Some of you may have heard the term “Dark Tourism” before. For those who have not, the phrase is used to describe traveling to places that have an air or history of death or destruction. It also applies to situations like the one unfolding in Japan, where a new chapter of pain is being written. Even if you do not travel to a place specifically because it has a bloody past or present, you are still engaging in dark tourism, unless you’ve somehow managed to make your way to Auschwitz without knowing anything whatsoever about the Second World War. The only people who might be exempt from this are seasoned aid workers who have seen so many apocalyptic scenes that it’s no longer exciting, the people who come home and don’t want to talk about what they saw or did or how things were because they’ve become numb to it. The rest of us must face the fact that we are driven to help first-hand at least partly by a perverse need to experience an extreme that we simply are not equipped to understand.

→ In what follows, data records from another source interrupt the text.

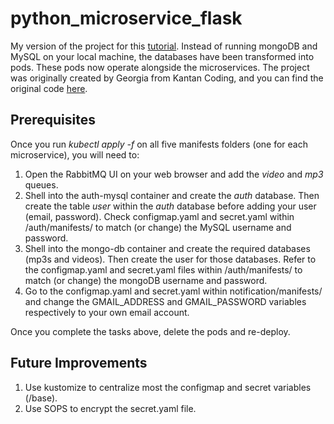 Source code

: # python_microservice_flask
My version of the project for this [tutorial](https://www.youtube.com/watch?v=hmkF77F9TLw&t=15441s). Instead of running mongoDB and MySQL on your local machine, the databases have been transformed into pods. These pods now operate alongside the microservices. The project was originally created by Georgia from Kantan Coding, and you can find the original code [here](https://github.com/selikapro/microservices-python).

## Prerequisites

Once you run *kubectl apply -f* on all five manifests folders (one for each microservice), you will need to:

1) Open the RabbitMQ UI on your web browser and add the *video* and *mp3* queues.
2) Shell into the auth-mysql container and create the *auth* database. Then create the table *user* within the *auth* database before adding your user (email, password). Check configmap.yaml and secret.yaml within /auth/manifests/ to match (or change) the MySQL username and password.
3) Shell into the mongo-db container and create the required databases (mp3s and videos). Then create the user for those databases. Refer to the configmap.yaml and secret.yaml files within /auth/manifests/ to match (or change) the mongoDB username and password.
4) Go to the configmap.yaml and secret.yaml within notification/manifests/ and change the GMAIL_ADDRESS and GMAIL_PASSWORD variables respectively to your own email account.

Once you complete the tasks above, delete the pods and re-deploy.

## Future Improvements

1) Use kustomize to centralize most the configmap and secret variables (/base).
2) Use SOPS to encrypt the secret.yaml file.


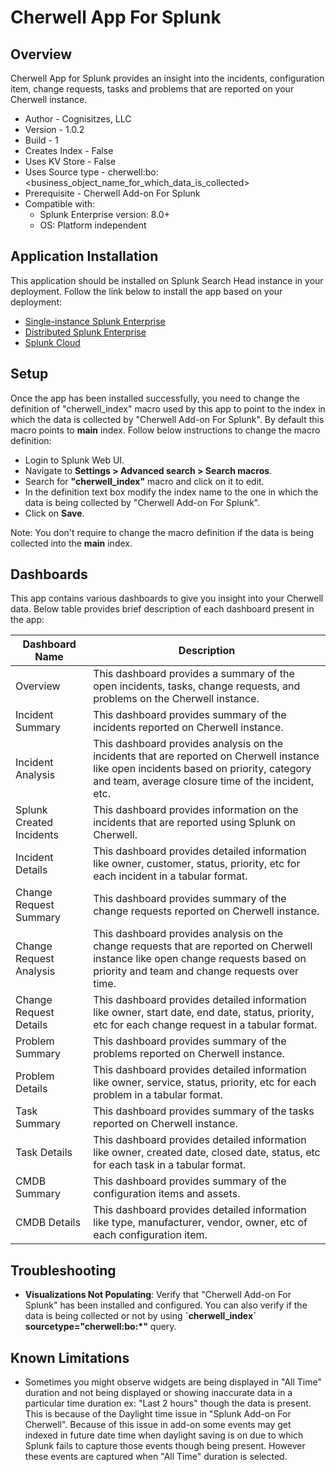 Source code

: Cherwell App For Splunk
==============================

Overview
------------------------------
Cherwell App for Splunk provides an insight into the incidents, configuration item, change requests, tasks and problems that are reported on your Cherwell instance.

* Author - Cognisitzes, LLC
* Version - 1.0.2
* Build - 1
* Creates Index - False
* Uses KV Store - False
* Uses Source type - cherwell:bo:<business_object_name_for_which_data_is_collected>
* Prerequisite - Cherwell Add-on For Splunk
* Compatible with:
    - Splunk Enterprise version: 8.0+
    - OS: Platform independent

Application Installation
------------------------------
This application should be installed on Splunk Search Head instance in your deployment. Follow the link below to install the app based on your deployment:
* [Single-instance Splunk Enterprise](http://docs.splunk.com/Documentation/AddOns/latest/Overview/Singleserverinstall)
* [Distributed Splunk Enterprise](http://docs.splunk.com/Documentation/AddOns/latest/Overview/Distributedinstall)
* [Splunk Cloud](http://docs.splunk.com/Documentation/AddOns/latest/Overview/SplunkCloudinstall)

Setup
----------------------------
Once the app has been installed successfully, you need to change the definition of "cherwell_index" macro used by this app to point to the index in which the data is collected by "Cherwell Add-on For Splunk". By default this macro points to **main** index. Follow below instructions to change the macro definition:
* Login to Splunk Web UI.
* Navigate to **Settings > Advanced search > Search macros**.
* Search for **"cherwell_index"** macro and click on it to edit.
* In the definition text box modify the index name to the one in which the data is being collected by "Cherwell Add-on For Splunk".
* Click on **Save**.

Note: You don't require to change the macro definition if the data is being collected into the **main** index. 

Dashboards
------------------------------
This app contains various dashboards to give you insight into your Cherwell data. Below table provides brief description of each dashboard present in the app:

  | Dashboard Name | Description |
  |---|---|
  | Overview | This dashboard provides a summary of the open incidents, tasks, change requests, and problems on the Cherwell instance.|
  |Incident Summary | This dashboard provides summary of the incidents reported on Cherwell instance.|
  |Incident Analysis | This dashboard provides analysis on the incidents that are reported on Cherwell instance like open incidents based on priority, category and team, average closure time of the incident, etc.|
  |Splunk Created Incidents|This dashboard provides information on the incidents that are reported using Splunk on Cherwell. |
  |Incident Details|This dashboard provides detailed information like owner, customer, status, priority, etc for each incident in a tabular format.|
  |Change Request Summary| This dashboard provides summary of the change requests reported on Cherwell instance.|
  |Change Request Analysis|This dashboard provides analysis on the change requests that are reported on Cherwell instance like open change requests based on priority and team and change requests over time.|
  |Change Request Details|This dashboard provides detailed information like owner, start date, end date, status, priority, etc for each change request in a tabular format.|
|Problem Summary|This dashboard provides summary of the problems reported on Cherwell instance.|
|Problem Details|This dashboard provides detailed information like owner, service, status, priority, etc for each problem in a tabular format.|
|Task Summary|This dashboard provides summary of the tasks reported on Cherwell instance.|
|Task Details|This dashboard provides detailed information like owner, created date, closed date, status, etc for each task in a tabular format.|
|CMDB Summary|This dashboard provides summary of the configuration items and assets.|
|CMDB Details|This dashboard provides detailed information like type, manufacturer, vendor, owner, etc of each configuration item.|


Troubleshooting
------------------------------
* **Visualizations Not Populating**: Verify that "Cherwell Add-on For Splunk" has been installed and configured. You can also verify if the data is being collected or not by using **\`cherwell_index\` sourcetype="cherwell:bo:\*"** query.

Known Limitations
------------------------------
* Sometimes you might observe widgets are being displayed in "All Time" duration and not being displayed or showing inaccurate data in a particular time duration ex: "Last 2 hours" though the data is present. This is because of the Daylight time issue in "Splunk Add-on For Cherwell". Because of this issue in add-on some events may get indexed in future date time when daylight saving is on due to which Splunk fails to capture those events though being present. However these events are captured when "All Time" duration is selected.


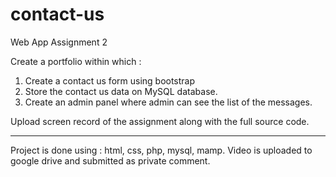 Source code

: # contact-us
Web App Assignment 2

Create a portfolio within which :
1. Create a contact us form using bootstrap
2. Store the contact us data on MySQL database.
3. Create an admin panel where admin can see the list of the messages. 

Upload screen record of the assignment along with the full source code.

-------------------

Project is done using : html, css, php, mysql, mamp.
Video is uploaded to google drive and submitted as private comment.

This is not necessarily a bad impulse. Like anything in moderation, dark tourism can be an extraordinary – and in some cases necessary – tool. Visiting places like Auschwitz or Hiroshima serves to both make us more aware of the past and to begin to recognize the incredible amounts of damage and pain we are far too easily capable of wreaking amongst our fellows. With any luck, dark tourism on this level makes us better, kinder human beings. There is an extreme, however, that should only be ventured into by those who have the necessary skills, foresight, and mettle to not only survive the trip, but to be of use to the real victims rather than becoming one of them. This is the extreme that those purporting desires or intents to venture into war zones, plague areas, and disaster sites “just to help” have to realize they are facing before they set out to do good.

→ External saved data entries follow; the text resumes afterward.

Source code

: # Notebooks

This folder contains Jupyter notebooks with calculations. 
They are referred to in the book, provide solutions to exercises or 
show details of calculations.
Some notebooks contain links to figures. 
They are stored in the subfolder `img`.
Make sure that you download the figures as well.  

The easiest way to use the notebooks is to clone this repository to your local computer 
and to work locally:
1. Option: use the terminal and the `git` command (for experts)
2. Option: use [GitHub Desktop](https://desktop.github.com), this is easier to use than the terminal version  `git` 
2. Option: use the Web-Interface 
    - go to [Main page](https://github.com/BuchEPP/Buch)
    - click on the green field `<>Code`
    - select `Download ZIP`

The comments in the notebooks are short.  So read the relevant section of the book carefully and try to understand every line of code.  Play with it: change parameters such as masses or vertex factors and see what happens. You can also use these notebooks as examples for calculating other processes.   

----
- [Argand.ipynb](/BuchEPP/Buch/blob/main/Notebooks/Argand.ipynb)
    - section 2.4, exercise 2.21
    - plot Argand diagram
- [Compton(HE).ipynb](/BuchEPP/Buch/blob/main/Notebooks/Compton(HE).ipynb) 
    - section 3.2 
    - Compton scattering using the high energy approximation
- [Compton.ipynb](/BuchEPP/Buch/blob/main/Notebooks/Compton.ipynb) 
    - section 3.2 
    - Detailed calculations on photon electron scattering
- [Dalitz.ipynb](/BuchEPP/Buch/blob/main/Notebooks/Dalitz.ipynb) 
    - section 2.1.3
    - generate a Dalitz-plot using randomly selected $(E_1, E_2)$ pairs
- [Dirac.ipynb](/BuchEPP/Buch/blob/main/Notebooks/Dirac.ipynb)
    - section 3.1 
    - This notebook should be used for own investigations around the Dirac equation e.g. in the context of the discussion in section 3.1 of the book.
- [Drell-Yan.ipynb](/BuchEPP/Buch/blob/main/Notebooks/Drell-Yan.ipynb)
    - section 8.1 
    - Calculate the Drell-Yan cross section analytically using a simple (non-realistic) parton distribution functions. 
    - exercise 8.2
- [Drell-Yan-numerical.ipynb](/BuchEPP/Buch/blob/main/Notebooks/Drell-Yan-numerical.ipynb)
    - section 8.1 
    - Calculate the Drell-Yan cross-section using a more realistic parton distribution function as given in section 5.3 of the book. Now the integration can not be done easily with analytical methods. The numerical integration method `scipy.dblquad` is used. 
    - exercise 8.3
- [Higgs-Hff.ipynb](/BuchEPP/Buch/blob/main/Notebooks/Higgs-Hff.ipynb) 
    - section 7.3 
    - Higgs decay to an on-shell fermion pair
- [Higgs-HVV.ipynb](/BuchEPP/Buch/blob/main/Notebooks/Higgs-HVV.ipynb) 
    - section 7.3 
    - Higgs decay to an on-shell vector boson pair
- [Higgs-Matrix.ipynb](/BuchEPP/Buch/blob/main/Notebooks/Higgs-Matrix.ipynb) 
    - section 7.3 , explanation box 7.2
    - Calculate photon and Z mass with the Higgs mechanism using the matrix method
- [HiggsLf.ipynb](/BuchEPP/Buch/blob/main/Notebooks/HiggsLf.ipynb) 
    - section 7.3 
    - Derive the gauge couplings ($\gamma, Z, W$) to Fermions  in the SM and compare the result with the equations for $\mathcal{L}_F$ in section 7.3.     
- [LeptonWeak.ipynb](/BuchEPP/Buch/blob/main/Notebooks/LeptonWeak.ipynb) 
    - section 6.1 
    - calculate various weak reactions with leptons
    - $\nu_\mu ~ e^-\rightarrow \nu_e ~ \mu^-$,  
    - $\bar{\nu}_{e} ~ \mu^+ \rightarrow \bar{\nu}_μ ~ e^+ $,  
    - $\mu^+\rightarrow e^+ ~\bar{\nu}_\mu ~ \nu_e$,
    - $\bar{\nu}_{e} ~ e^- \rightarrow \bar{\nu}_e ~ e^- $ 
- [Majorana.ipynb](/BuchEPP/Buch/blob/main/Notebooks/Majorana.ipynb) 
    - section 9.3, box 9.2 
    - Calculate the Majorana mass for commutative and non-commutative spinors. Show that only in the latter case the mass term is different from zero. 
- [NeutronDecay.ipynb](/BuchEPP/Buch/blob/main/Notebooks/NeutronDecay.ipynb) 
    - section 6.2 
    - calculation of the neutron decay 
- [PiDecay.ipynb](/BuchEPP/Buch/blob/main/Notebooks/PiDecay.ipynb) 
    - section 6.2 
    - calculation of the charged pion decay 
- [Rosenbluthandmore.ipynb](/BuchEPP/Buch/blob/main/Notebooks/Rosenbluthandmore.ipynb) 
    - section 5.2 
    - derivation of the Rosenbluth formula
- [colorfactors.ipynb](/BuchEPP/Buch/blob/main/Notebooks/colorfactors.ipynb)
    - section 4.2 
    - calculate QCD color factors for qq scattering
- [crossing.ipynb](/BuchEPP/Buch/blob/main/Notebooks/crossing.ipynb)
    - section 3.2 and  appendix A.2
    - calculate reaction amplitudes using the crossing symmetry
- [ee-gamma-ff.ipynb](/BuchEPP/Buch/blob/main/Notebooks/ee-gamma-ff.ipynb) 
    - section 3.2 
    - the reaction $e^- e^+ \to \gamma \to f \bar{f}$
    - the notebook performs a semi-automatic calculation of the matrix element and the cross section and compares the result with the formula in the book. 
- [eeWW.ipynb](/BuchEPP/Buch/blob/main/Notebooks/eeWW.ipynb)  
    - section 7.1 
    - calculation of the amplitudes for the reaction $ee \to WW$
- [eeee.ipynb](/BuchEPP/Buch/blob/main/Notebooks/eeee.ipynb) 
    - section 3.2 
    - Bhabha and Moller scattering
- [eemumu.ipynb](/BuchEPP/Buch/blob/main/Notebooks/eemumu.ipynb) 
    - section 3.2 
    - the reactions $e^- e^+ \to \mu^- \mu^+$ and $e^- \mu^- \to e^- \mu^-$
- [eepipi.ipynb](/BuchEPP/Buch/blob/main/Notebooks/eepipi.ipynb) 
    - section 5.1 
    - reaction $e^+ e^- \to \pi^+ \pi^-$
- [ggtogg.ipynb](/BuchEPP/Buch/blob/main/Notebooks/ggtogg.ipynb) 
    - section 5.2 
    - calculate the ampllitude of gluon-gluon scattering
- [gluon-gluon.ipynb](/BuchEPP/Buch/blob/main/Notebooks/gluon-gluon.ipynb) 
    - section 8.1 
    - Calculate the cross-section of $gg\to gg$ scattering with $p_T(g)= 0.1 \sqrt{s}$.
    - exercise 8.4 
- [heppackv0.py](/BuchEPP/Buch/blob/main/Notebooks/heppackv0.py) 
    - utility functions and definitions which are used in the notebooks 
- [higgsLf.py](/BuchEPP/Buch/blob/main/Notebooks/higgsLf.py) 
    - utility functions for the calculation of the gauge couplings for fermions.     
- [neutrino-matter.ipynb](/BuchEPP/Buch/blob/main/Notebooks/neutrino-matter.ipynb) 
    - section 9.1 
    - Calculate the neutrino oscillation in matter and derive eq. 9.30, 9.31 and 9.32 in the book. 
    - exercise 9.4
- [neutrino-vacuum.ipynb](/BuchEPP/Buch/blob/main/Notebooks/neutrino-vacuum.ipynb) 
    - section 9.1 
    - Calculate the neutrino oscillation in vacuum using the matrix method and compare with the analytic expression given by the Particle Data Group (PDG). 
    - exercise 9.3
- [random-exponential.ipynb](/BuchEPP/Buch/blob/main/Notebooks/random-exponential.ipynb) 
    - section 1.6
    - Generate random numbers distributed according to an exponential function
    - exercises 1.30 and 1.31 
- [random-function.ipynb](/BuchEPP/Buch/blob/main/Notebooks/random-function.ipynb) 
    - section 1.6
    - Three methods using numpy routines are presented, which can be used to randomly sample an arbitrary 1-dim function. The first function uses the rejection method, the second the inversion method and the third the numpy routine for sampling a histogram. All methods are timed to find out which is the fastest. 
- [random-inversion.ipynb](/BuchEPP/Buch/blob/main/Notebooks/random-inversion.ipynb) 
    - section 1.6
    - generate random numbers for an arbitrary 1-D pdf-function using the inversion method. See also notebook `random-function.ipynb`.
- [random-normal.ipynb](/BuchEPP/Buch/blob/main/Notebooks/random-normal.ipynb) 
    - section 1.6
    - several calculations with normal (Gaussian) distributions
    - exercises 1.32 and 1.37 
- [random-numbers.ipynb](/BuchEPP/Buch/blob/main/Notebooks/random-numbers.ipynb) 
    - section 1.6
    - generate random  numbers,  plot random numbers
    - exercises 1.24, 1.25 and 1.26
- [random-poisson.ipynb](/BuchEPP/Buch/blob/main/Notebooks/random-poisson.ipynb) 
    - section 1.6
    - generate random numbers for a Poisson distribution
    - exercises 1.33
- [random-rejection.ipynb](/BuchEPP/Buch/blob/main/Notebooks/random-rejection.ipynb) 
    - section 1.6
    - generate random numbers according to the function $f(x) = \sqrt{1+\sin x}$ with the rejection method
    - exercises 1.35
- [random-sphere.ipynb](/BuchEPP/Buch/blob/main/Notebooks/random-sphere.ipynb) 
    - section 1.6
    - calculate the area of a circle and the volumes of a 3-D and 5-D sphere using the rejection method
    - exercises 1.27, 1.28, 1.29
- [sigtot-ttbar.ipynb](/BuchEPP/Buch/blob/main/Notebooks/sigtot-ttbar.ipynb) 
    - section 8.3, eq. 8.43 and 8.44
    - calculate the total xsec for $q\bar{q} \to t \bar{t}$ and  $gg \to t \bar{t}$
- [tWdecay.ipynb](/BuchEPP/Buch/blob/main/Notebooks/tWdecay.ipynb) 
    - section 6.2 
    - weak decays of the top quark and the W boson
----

Take Japan as a case in point. Do you speak Japanese fluently? Are you familiar with Japanese customs beyond taking your shoes off at the door? Have you been trained for disaster aftermath management, or do you have some specialized skill or knowledge that would lend itself to the situation such as being a doctor or nuclear technician? Have you ever had to perform in high-stress, high-risk situations? If you answered no to more than one of the above questions, the odds are astronomically on the side of you being little more than a burden once you arrive. Even if you managed to not have an immediate breakdown when confronted with the sheer level of awful to be found on what’s left of the streets of Sendai, you probably wouldn’t even be any good at shifting rubble. Especially if you don’t know enough Japanese to call for help or ask where you should concentrate your efforts.
This is not intended as a mockery of people who are compassionate enough to want to do something to alleviate the suffering that we are being constantly told is present in this week’s cause celebre. Quite to the contrary, it is meant to be an encouragement to think, and then to act. If your first thought is that you want to help, that’s great. Now step back and realize that your non-fluent, untrained self can do much more good if you don’t immediately try to get to Japan to “pitch in.” Give some of that airfare to a charity that is sending over supplies and people who are trained for these types of situations. Contact local charitable groups like the American Red Cross and ask what you can do to assist their efforts. Sign up for disaster preparedness courses through recognized organizations and then practice what you learn so that if your hometown turns out to be the next breaking news location, you’ll be more likely to both survive and be of aid to others afterwards.
Finally, remember that a disaster, even one that registers as a 9.0, doesn’t spell the end of a destination. The biggest thing that you will be able to do for Japan in the months and years to come is to keep your eyes and ears open, because sooner or later they’ll be inviting the world to come eat sushi rather than to lug emergency supplies. When the nation and its people are ready for travelers to return, they will make it known. The return of foreign visitors not dressed in blaze orange is a sign that a place ravaged by disaster is on the road to an economic upswing. Perhaps more importantly for an international hub like Japan, such a return will foster a sense of normalcy for the residents who remember when badly-dressed tourists were an everyday sight. That, seatmates, is when those of us whose Japanese ends at “domo arigato” will be able to do our part.